You can check here whether you might have depression, and how severe it is:

Main symptoms

  • subdued, gloomy mood
  • loss of interest, joylessness
  • lack of drive, increased fatigue

Secondary symptoms

  • reduced concentration and attention
  • diminished sense of self-worth and self-confidence
  • feelings of guilt and futility
  • negative and pessimistic perspective of the future
  • suicidal thoughts and actions
  • disturbed sleep
  • reduced appetite

If symptoms have persisted for more than two weeks, it is an indication of 

  • 2 main- + 2 secondary symptoms mild depression
  • 2 main- + 3-4 secondary symptoms moderate depression
  • 3 main- + > 4 secondary symptoms severe depression

Caution: these are only indications! A diagnosis of depression cannot be made solely by answering these questions. If there is a suspicion of depression, consult us or your own doctor or psychotherapist.

In Europe, depression is generally only treated pharmacologically, and sometimes also therapeutically. Treatment with anti-depressives does not lead to success with every patient, and often has unpleasant side-effects. It requires regular intake of medication over a long period of time; any improvement will not be observed before the medication has been taken for at least two to three weeks. Side effects such as disturbed sleep, nervousness, weight gain or sexual disorders often lead to the medication not being taken, or only being taken at irregular intervals. Psychotherapy usually helps just as much, or even more, and the effect is more sustainable than with anti-depressants. In cases of severe depression, however, the memory and attention are reduced, which makes psychotherapy difficult. And psychotherapy, particularly at the beginning, must be carried out with great intensity, which is not possible on an out-patient basis. Physical activity has a significant anti-depressive effect; depressive patients can, however, often only be motivated with difficulty.

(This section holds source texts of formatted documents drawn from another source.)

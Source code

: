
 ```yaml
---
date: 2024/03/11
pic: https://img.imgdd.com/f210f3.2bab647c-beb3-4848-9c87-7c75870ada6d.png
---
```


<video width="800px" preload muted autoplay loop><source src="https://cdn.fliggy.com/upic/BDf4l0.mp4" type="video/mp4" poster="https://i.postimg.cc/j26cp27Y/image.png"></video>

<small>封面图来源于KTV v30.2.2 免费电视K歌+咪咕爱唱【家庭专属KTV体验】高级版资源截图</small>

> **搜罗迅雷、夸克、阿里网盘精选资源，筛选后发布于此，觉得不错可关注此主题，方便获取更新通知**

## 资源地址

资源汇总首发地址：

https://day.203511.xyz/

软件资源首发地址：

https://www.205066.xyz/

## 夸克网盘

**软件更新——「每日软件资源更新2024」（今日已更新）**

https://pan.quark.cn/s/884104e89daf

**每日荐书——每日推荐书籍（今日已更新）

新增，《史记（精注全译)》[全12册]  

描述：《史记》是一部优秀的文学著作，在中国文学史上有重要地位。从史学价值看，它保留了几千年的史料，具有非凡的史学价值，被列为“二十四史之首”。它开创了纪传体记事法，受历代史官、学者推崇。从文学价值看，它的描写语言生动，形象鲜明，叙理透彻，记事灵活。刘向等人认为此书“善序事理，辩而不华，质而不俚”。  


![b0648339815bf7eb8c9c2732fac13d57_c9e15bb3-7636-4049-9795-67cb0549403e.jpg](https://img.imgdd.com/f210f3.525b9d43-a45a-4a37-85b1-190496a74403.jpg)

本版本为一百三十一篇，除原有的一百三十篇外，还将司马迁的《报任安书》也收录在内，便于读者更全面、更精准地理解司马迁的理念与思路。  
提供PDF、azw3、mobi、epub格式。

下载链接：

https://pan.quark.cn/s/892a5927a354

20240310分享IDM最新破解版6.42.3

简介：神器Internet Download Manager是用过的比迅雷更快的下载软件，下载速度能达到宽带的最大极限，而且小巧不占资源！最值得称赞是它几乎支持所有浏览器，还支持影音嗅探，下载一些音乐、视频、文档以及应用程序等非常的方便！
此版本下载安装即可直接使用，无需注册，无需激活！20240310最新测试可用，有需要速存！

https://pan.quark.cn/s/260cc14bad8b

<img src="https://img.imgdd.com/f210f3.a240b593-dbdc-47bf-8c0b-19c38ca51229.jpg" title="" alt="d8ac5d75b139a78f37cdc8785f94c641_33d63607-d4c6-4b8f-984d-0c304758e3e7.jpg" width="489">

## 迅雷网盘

A few years ago there was a breakthrough in the treatment of depression with the use of ketamine infusions. In most cases these improve depressive symptoms instantly and suicidal thoughts disappear. In order to achieve a greater level of sustainability, ketamine therapy should always be combined with psychotherapy or other treatment methods. Unlike with traditional anti-depressant medication treatment, no long-term blood levels need to be maintained. After an infusion the substance is metabolised within a few hours, but the effect persists. Usually only a few infusions are required, at intervals of one or two days. Intensive psychotherapy should be started at the same time.